(Document images with source code)
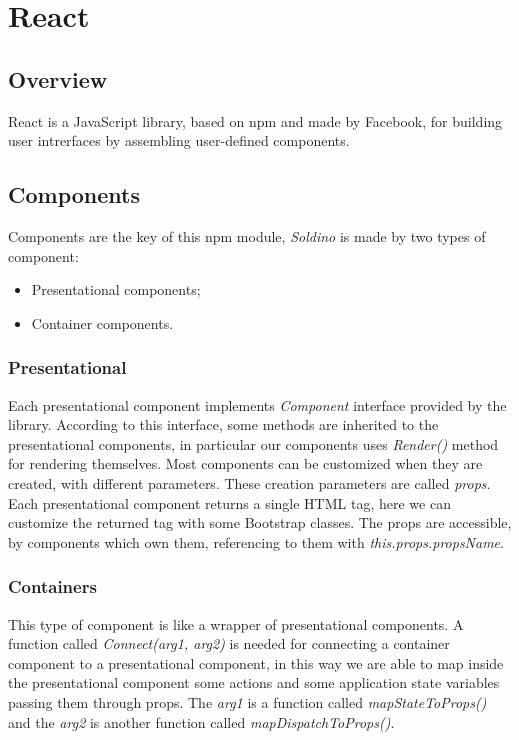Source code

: \section{React} 

\subsection{Overview}
React is a JavaScript library, based on npm and made by Facebook, for building user intrerfaces by assembling user-defined components.
\subsection{Components}
Components are the key of this npm module, \textit{Soldino} is made by two types of component:
\begin{itemize}
	\item Presentational components;
	\item Container components.
\end{itemize}
\subsubsection{Presentational}
Each presentational component implements \textit{Component} interface provided by the library. According to this interface, some methods are inherited to the presentational components, in particular our components uses \textit{Render()} method for rendering themselves.
Most components can be customized when they are created, with different parameters. These creation parameters are called \textit{props}. Each presentational component returns a single HTML tag, here we can customize the returned tag with some Bootstrap classes. The props are accessible, by components which own them, referencing to them with \textit{this.props.propsName}.
\subsubsection{Containers} 
This type of component is like a wrapper of presentational components. A function called \textit{Connect(arg1, arg2)} is needed for connecting a container component to a presentational component, in this way we are able to map inside the presentational component some actions and some application state variables passing them through props. The \textit{arg1} is a function called \textit{mapStateToProps()} and the \textit{arg2} is another function called \textit{mapDispatchToProps()}.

What is expected
Using the records above, find and show each line with the string "subsubsection".

Answer to this problem
\subsubsection{Presentational}
\subsubsection{Containers} 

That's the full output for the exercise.